Pará State University
- Other name: UEPA
- Type: Public university
- Established: May 18, 1993
- President: Clay Anderson Nunes Chagas
- Vice-president: Ilma Pastana Ferreira
- Academic staff: 803
- Administrative staff: 1,120
- Students: 14,943
- Undergraduates: 14,721
- Postgraduates: 222
- Location: Belém (five campuses), Paragominas, Conceição do Araguaia, Marabá, Altamira, Igarapé-Açu, São Miguel do Guamá, Santarém, Tucuruí, Moju, Redenção, Barcarena, Vigia de Nazaré, Cametá, Salvaterra, and Castanhal, Pará, Brazil 1°25′54″S 48°29′16″W﻿ / ﻿1.4317°S 48.4879°W
- Website: Portal da UEPA

= Pará State University =

Public University in Pará, Brazil

Pará State University (Universidade do Estado do Pará, UEPA) is the only public university maintained by the state government of Pará, Brazil.
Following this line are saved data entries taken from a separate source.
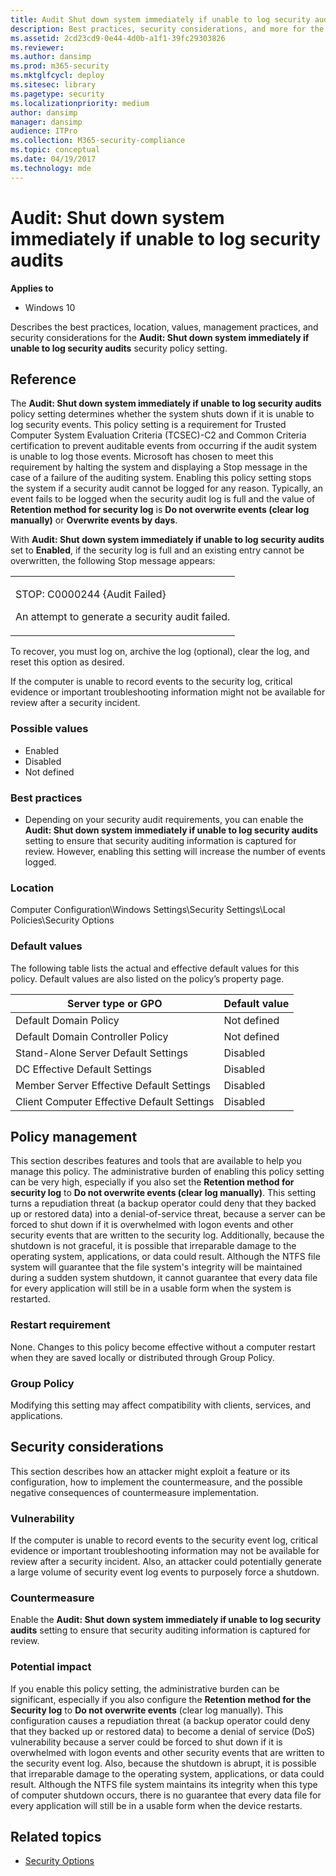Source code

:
 ```yaml
---
title: Audit Shut down system immediately if unable to log security audits (Windows 10)
description: Best practices, security considerations, and more for the security policy setting, Audit Shut down system immediately if unable to log security audits.
ms.assetid: 2cd23cd9-0e44-4d0b-a1f1-39fc29303826
ms.reviewer: 
ms.author: dansimp
ms.prod: m365-security
ms.mktglfcycl: deploy
ms.sitesec: library
ms.pagetype: security
ms.localizationpriority: medium
author: dansimp
manager: dansimp
audience: ITPro
ms.collection: M365-security-compliance
ms.topic: conceptual
ms.date: 04/19/2017
ms.technology: mde
---
```


# Audit: Shut down system immediately if unable to log security audits

**Applies to**
-   Windows 10

Describes the best practices, location, values, management practices, and security considerations for the **Audit: Shut down system immediately if unable to log security audits** security policy setting.

## Reference

The **Audit: Shut down system immediately if unable to log security audits** policy setting determines whether the system shuts down if it is unable to log security events. This policy setting is a requirement for Trusted Computer System Evaluation Criteria (TCSEC)-C2 and Common Criteria certification to prevent auditable events from occurring if the audit system is unable to log those events. Microsoft has chosen to meet this requirement by halting the system and displaying a Stop message in the case of a failure of the auditing system. Enabling this policy setting stops the system if a security audit cannot be logged for any reason. Typically, an event fails to be logged when the security audit log is full and the value of **Retention method for security log** is **Do not overwrite events (clear log manually)** or **Overwrite events by days**.

With **Audit: Shut down system immediately if unable to log security audits** set to **Enabled**, if the security log is full and an existing entry cannot be overwritten, the following Stop message appears:
<table>
<colgroup>
<col width="100%" />
</colgroup>
<tbody>
<tr class="odd">
<td align="left"><p>STOP: C0000244 {Audit Failed}</p>
<p>An attempt to generate a security audit failed.</p></td>
</tr>
</tbody>
</table>
 
To recover, you must log on, archive the log (optional), clear the log, and reset this option as desired.

If the computer is unable to record events to the security log, critical evidence or important troubleshooting information might not be available for review after a security incident.

### Possible values

-   Enabled
-   Disabled
-   Not defined

### Best practices

-   Depending on your security audit requirements, you can enable the **Audit: Shut down system immediately if unable to log security audits** setting to ensure that security auditing information is captured for review. However, enabling this setting will increase the number of events logged.

### Location

Computer Configuration\\Windows Settings\\Security Settings\\Local Policies\\Security Options

### Default values

The following table lists the actual and effective default values for this policy. Default values are also listed on the policy’s property page.

| Server type or GPO | Default value |
| - | - |
| Default Domain Policy | Not defined 
| Default Domain Controller Policy | Not defined 
| Stand-Alone Server Default Settings | Disabled 
| DC Effective Default Settings | Disabled 
| Member Server Effective Default Settings | Disabled 
| Client Computer Effective Default Settings | Disabled 
 
## Policy management

This section describes features and tools that are available to help you manage this policy.
The administrative burden of enabling this policy setting can be very high, especially if you also set the **Retention method for security log** to **Do not overwrite events (clear log manually)**. This setting turns a repudiation threat (a backup operator could deny that they backed up or restored data) into a denial-of-service threat, because a server can be forced to shut down if it is overwhelmed with logon events and other security events that are written to the security log. Additionally, because the shutdown is not graceful, it is possible that irreparable damage to the operating system, applications, or data could result. Although the NTFS file system will guarantee that the file system's integrity will be maintained during a sudden system shutdown, it cannot guarantee that every data file for every application will still be in a usable form when the system is restarted.

### Restart requirement

None. Changes to this policy become effective without a computer restart when they are saved locally or distributed through Group Policy.

### Group Policy

Modifying this setting may affect compatibility with clients, services, and applications.

## Security considerations

This section describes how an attacker might exploit a feature or its configuration, how to implement the countermeasure, and the possible negative consequences of countermeasure implementation.

### Vulnerability

If the computer is unable to record events to the security event log, critical evidence or important troubleshooting information may not be available for review after a security incident. Also, an attacker could potentially generate a large volume of security event log events to purposely force a shutdown.

### Countermeasure

Enable the **Audit: Shut down system immediately if unable to log security audits** setting to ensure that security auditing information is captured for review.

### Potential impact

If you enable this policy setting, the administrative burden can be significant, especially if you also configure the **Retention method for the Security log** to **Do not overwrite events** (clear log manually). This configuration causes a repudiation threat (a backup operator could deny that they backed up or restored data) to become a denial of service (DoS) vulnerability because a server could be forced to shut down if it is overwhelmed with logon events and other security events that are written to the security event log. Also, because the shutdown is abrupt, it is possible that irreparable damage to the operating system, applications, or data could result. Although the NTFS file system maintains its integrity when this type of computer shutdown occurs, there is no guarantee that every data file for every application will still be in a usable form when the device restarts.

## Related topics

- [Security Options](security-options.md)
 
 
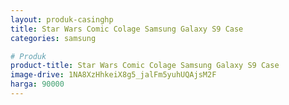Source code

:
 ```yaml
---
layout: produk-casinghp
title: Star Wars Comic Colage Samsung Galaxy S9 Case
categories: samsung

# Produk
product-title: Star Wars Comic Colage Samsung Galaxy S9 Case
image-drive: 1NA8XzHhkeiX8g5_jalFm5yuhUQAjsM2F
harga: 90000
---
```

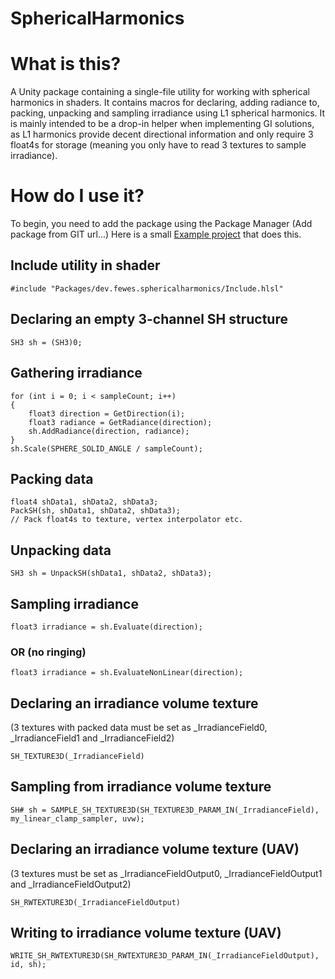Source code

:# SphericalHarmonics

# What is this?
A Unity package containing a single-file utility for working with spherical harmonics in shaders. It contains macros for declaring, adding radiance to, packing, unpacking and sampling irradiance using L1 spherical harmonics. It is mainly intended to be a drop-in helper when implementing GI solutions, as L1 harmonics provide decent directional information and only require 3 float4s for storage (meaning you only have to read 3 textures to sample irradiance).

# How do I use it?
To begin, you need to add the package using the Package Manager (Add package from GIT url...) Here is a small [Example project](https://github.com/Fewes/SphericalHarmonicsDev) that does this.

## Include utility in shader
```
#include "Packages/dev.fewes.sphericalharmonics/Include.hlsl"
```

## Declaring an empty 3-channel SH structure
```
SH3 sh = (SH3)0;
```

## Gathering irradiance
```
for (int i = 0; i < sampleCount; i++)
{
    float3 direction = GetDirection(i);
    float3 radiance = GetRadiance(direction);
    sh.AddRadiance(direction, radiance);
}
sh.Scale(SPHERE_SOLID_ANGLE / sampleCount);
```

## Packing data
```
float4 shData1, shData2, shData3;
PackSH(sh, shData1, shData2, shData3);
// Pack float4s to texture, vertex interpolator etc.
```

## Unpacking data
```
SH3 sh = UnpackSH(shData1, shData2, shData3);
```

## Sampling irradiance
```
float3 irradiance = sh.Evaluate(direction);
```
### OR (no ringing)
```
float3 irradiance = sh.EvaluateNonLinear(direction);
```

## Declaring an irradiance volume texture
(3 textures with packed data must be set as _IrradianceField0, _IrradianceField1 and _IrradianceField2)
```
SH_TEXTURE3D(_IrradianceField)
```

## Sampling from irradiance volume texture
```
SH# sh = SAMPLE_SH_TEXTURE3D(SH_TEXTURE3D_PARAM_IN(_IrradianceField), my_linear_clamp_sampler, uvw);
```

## Declaring an irradiance volume texture (UAV)
(3 textures must be set as _IrradianceFieldOutput0, _IrradianceFieldOutput1 and _IrradianceFieldOutput2)
```
SH_RWTEXTURE3D(_IrradianceFieldOutput)
```

## Writing to irradiance volume texture (UAV)
```
WRITE_SH_RWTEXTURE3D(SH_RWTEXTURE3D_PARAM_IN(_IrradianceFieldOutput), id, sh);
```
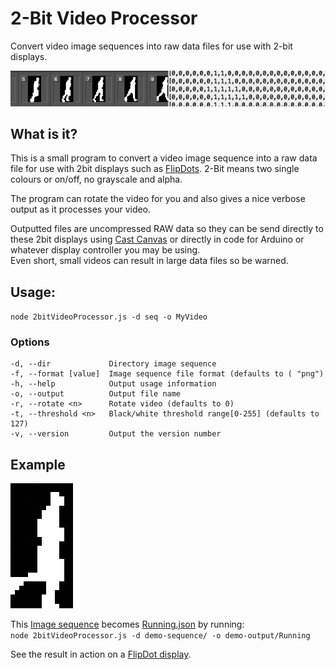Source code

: # 2-Bit Video Processor

Convert video image sequences into raw data files for use with 2-bit displays.

![2Bit Video Processor](docs/header.png "Convert image sequences into 2 bit video data")

## What is it?
This is a small program to convert a video image sequence into a raw data file for use with 2bit displays such as [FlipDots](https://github.com/owenmcateer/FlipDots). 2-Bit means two single colours or on/off, no grayscale and alpha.

The program can rotate the video for you and also gives a nice verbose output as it processes your video.

Outputted files are uncompressed RAW data so they can be send directly to these 2bit displays using [Cast Canvas](https://github.com/owenmcateer/canvas-cast) or directly in code for Arduino or whatever display controller you may be using.  
Even short, small videos can result in large data files so be warned.

## Usage: 
`node 2bitVideoProcessor.js -d seq -o MyVideo`

### Options
```
-d, --dir             Directory image sequence
-f, --format [value]  Image sequence file format (defaults to ( "png")
-h, --help            Output usage information
-o, --output          Output file name
-r, --rotate <n>      Rotate video (defaults to 0)
-t, --threshold <n>   Black/white threshold range[0-255] (defaults to 127)
-v, --version         Output the version number
```

## Example
![Running man](docs/Running.gif "Running man GIF")

This [Image sequence](./demo-sequence/) becomes [Running.json](./demo-output/Running.json) by running:  
`node 2bitVideoProcessor.js -d demo-sequence/ -o demo-output/Running`

See the result in action on a [FlipDot display](https://github.com/owenmcateer/FlipDots).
The university has over 14,000 students enrolled in its 57 courses, from which 23 are undergraduate and 34 are graduate programs. Those programs are offered across UEPA's 20 campuses in the cities of Belém (five campuses), Paragominas, Conceição do Araguaia, Marabá, Altamira, Igarapé-Açu, São Miguel do Guamá, Santarém, Tucuruí, Moju, Redenção, Barcarena, Vigia de Nazaré, Cametá, Salvaterra, and Castanhal.